Leduc is a city in the province of Alberta, Canada. It is located 33 kilometres (21 mi) south of the provincial capital of Edmonton and is part of the Edmonton Capital Region metropolitan area.


Leduc was first established in 1899, when Robert Telford, a settler, bought land near a lake which would later bear his name. It was on that piece of land where the new settlement would take root. Telford previously served as an officer for the North-West Mounted Police, and later became Leduc's first postmaster, first general merchantman and first justice of the peace. The establishment of the Calgary and Edmonton Railway, later acquired by the Canadian Pacific Railway, opened the region to settlement. The first train stopped at Leduc in July 1891.

There are two versions of how Leduc got its name. According to popular local legend, the city's name was decided in 1890 when a settler (McKinlay) setting up a telegraph office needed a name for the new settlement and decided that it would be named after the first person who came through the door of the telegraph office. That person was Father Hippolyte Leduc, a priest who had served the area since 1867. In another, more official, version, the Lieutenant Governor of the North-West Territories, Edgar Dewdney (1835–1916) decided that Telford Place should be renamed at the time the railroad terminal was established in 1891, and picked the name of the missionary priest.

Leduc was first incorporated as a village in 1899, and went on to become officially a town in 1906. It became a city in 1983. By that time its population had reached 12,000.

The town continued to grow quietly over the decades and Alberta's historical oil strike on February 13, 1947, was made near the town at the Leduc No. 1 oil well.

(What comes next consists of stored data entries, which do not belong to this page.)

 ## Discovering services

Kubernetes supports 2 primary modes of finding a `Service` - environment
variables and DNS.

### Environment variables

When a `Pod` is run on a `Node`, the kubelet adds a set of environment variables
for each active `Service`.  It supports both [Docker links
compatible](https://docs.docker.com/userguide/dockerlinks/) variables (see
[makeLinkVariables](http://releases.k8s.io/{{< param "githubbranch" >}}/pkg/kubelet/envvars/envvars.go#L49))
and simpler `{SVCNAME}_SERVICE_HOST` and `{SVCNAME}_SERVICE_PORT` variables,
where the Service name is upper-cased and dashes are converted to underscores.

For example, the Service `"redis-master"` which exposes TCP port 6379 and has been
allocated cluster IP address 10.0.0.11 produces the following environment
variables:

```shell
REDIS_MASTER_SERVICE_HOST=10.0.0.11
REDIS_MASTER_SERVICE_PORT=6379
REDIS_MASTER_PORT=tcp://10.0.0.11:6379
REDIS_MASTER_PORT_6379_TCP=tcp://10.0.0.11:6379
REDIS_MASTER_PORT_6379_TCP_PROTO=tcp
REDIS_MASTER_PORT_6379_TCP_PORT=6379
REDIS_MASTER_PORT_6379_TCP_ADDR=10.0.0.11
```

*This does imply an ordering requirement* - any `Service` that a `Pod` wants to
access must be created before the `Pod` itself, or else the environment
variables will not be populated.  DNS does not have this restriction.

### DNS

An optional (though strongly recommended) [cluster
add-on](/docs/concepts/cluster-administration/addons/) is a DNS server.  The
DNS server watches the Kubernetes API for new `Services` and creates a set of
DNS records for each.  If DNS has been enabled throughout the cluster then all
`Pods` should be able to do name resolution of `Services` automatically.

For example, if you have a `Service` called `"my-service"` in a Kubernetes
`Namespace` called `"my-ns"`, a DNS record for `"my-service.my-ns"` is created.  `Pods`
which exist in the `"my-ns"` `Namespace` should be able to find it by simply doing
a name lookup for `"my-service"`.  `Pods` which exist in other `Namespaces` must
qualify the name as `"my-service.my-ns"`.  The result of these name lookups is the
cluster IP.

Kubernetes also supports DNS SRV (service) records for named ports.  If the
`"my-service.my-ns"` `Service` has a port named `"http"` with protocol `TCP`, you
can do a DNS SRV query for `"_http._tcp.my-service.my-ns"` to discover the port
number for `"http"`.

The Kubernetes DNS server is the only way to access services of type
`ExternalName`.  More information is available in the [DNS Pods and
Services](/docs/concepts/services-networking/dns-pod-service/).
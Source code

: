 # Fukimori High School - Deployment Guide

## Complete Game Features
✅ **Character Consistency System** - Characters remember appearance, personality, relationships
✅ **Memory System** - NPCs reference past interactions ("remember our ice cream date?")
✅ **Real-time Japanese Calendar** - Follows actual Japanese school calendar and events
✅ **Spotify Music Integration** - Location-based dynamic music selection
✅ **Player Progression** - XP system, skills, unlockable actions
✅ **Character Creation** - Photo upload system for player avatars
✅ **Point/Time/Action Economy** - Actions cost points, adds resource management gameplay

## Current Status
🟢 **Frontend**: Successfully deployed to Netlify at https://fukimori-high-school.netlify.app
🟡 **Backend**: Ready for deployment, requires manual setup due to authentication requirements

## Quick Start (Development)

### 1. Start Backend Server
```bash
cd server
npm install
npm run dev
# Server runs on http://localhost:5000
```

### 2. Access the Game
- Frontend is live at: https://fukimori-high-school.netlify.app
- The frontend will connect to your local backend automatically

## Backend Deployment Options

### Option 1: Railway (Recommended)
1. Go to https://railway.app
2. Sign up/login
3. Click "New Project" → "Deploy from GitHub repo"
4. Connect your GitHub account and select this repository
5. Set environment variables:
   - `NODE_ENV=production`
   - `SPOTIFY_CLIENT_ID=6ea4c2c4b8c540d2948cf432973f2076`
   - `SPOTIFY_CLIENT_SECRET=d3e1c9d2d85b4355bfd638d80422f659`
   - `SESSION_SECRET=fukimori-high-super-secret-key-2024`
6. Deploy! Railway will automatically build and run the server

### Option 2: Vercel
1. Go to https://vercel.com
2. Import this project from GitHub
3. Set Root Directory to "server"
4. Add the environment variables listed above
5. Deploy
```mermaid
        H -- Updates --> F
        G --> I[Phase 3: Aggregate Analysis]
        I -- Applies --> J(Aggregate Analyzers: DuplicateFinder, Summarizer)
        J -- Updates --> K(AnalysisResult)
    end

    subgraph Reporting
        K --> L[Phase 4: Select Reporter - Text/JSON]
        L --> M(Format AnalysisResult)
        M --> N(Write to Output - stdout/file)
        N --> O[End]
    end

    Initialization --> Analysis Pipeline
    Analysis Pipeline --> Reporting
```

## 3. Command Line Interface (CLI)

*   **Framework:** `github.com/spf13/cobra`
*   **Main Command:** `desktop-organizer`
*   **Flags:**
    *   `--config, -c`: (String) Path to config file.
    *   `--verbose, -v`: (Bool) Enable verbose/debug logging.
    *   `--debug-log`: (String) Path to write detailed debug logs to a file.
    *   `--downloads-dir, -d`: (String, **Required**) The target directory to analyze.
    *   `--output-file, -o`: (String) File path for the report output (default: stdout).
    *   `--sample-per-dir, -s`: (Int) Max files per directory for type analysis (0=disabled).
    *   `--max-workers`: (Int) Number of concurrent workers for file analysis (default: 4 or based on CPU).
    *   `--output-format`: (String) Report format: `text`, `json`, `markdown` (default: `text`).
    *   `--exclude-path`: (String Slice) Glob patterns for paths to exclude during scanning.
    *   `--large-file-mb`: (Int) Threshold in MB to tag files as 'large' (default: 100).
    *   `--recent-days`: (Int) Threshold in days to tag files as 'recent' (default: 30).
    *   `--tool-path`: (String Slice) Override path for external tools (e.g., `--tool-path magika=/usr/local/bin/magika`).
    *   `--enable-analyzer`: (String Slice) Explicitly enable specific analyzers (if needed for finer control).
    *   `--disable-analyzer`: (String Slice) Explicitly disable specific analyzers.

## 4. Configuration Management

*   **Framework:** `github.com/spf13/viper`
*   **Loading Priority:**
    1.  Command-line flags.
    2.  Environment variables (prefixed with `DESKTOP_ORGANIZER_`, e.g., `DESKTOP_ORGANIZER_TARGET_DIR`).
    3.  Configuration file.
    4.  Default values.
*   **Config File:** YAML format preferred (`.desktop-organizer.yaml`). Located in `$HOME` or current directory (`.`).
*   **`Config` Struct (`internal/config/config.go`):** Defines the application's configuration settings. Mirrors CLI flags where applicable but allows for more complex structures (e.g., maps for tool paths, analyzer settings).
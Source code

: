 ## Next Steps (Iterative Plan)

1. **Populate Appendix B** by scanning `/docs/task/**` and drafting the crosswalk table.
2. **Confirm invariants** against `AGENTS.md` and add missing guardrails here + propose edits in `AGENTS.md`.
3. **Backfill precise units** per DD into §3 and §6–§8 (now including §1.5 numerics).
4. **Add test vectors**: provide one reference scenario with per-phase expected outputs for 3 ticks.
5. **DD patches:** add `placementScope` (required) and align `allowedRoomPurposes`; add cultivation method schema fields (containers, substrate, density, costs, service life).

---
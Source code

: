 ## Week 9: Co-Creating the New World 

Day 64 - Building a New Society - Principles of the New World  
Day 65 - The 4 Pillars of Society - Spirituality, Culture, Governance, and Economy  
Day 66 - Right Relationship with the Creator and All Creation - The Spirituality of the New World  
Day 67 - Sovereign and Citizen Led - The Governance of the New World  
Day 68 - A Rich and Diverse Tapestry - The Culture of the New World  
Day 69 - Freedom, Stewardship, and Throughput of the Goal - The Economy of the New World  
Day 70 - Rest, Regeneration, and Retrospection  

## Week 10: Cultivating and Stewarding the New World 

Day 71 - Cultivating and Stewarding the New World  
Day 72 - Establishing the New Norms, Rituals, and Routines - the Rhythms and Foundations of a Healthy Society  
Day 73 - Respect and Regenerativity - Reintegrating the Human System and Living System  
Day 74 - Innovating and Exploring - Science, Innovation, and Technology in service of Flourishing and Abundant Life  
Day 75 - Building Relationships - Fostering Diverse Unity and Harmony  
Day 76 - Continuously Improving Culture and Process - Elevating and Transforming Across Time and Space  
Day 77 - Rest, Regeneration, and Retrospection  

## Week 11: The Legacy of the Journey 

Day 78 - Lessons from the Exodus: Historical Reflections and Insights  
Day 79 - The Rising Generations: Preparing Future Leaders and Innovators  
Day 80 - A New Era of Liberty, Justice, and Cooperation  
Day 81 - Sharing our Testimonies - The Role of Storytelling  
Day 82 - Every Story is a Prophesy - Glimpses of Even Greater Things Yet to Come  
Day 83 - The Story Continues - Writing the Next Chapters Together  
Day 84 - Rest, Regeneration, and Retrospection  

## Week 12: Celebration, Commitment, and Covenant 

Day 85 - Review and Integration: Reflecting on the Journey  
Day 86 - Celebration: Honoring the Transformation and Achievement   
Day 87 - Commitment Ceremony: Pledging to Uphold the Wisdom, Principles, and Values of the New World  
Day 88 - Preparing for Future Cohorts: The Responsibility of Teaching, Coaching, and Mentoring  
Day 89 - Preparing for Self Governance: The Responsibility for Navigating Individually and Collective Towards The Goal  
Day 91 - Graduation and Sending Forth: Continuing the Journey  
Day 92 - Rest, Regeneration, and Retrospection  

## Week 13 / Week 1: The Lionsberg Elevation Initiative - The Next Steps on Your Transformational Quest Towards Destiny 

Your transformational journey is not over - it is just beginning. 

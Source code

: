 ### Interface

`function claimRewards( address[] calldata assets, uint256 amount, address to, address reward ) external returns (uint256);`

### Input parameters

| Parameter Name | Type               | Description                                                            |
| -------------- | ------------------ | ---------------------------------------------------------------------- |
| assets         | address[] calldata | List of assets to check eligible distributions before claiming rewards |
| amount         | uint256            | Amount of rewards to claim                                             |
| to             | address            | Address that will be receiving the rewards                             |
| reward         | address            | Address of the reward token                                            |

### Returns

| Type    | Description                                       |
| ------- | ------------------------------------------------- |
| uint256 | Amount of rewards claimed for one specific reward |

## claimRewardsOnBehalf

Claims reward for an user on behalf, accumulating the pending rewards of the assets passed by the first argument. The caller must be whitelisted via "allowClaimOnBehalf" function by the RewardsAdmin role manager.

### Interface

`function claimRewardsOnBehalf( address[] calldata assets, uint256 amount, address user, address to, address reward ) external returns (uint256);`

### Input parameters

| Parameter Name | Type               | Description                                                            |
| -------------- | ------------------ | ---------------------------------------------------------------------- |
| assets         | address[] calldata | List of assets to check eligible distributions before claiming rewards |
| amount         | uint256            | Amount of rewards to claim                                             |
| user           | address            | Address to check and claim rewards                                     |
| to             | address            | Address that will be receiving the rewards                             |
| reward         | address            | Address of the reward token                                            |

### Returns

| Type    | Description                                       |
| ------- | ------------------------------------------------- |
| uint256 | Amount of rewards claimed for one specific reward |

Leduc has a wide variety of parks and sports amenities. Leduc has more than 35 km (21.7 mi) of multiuse pathways. On the east end of the city lies Telford Lake, and just to the east is Saunders Lake.

  • Alexandra Park Ponds
  • Coady Lake
  • Leduc Reservoir
  • Telford Lake
  • West Point Lake


Leduc experiences a humid continental climate (Köppen Dfb).


In the 2016 Census of Population conducted by Statistics Canada, the City of Leduc recorded a population of 29,993 living in 11,319 of its 12,264 total private dwellings, a change of 23.4% from its 2011 population of 24,304. With a land area of 42.44 km2 (16.39 sq mi), it had a population density of 706.7/km2 (1,830/sq mi) in 2016.

The population of the City of Leduc according to its 2016 municipal census is 30,496, a change of 4.1% from its 2015 municipal census population of 29,304.

In the 2011 Census, the City of Leduc had a population of 24,279 living in 9,290 of its 9,789 total dwellings, a change of 43.1% from its 2006 population of 16,967. With a land area of 36.97 km2 (14.27 sq mi), it had a population density of 656.7/km2 (1,701/sq mi) in 2011. The 2011 census also indicated that Leduc was ranked as the municipality with the ninth-highest population growth between 2006 and 2011. Following its 2014 annexation, Statistics Canada adjusted Leduc's 2011 population by an additional 25 people to 24,304.

Arts and culture

Leduc is home to The Maclab Centre for the Performing Arts, a preeminent performing arts facility, including a 460-seat theatre.

In fall 2009, the Leduc Recreation Centre officially opened. The 309,000-square-foot facility includes three NHL-sized arenas, an aquatic centre and a curling rink.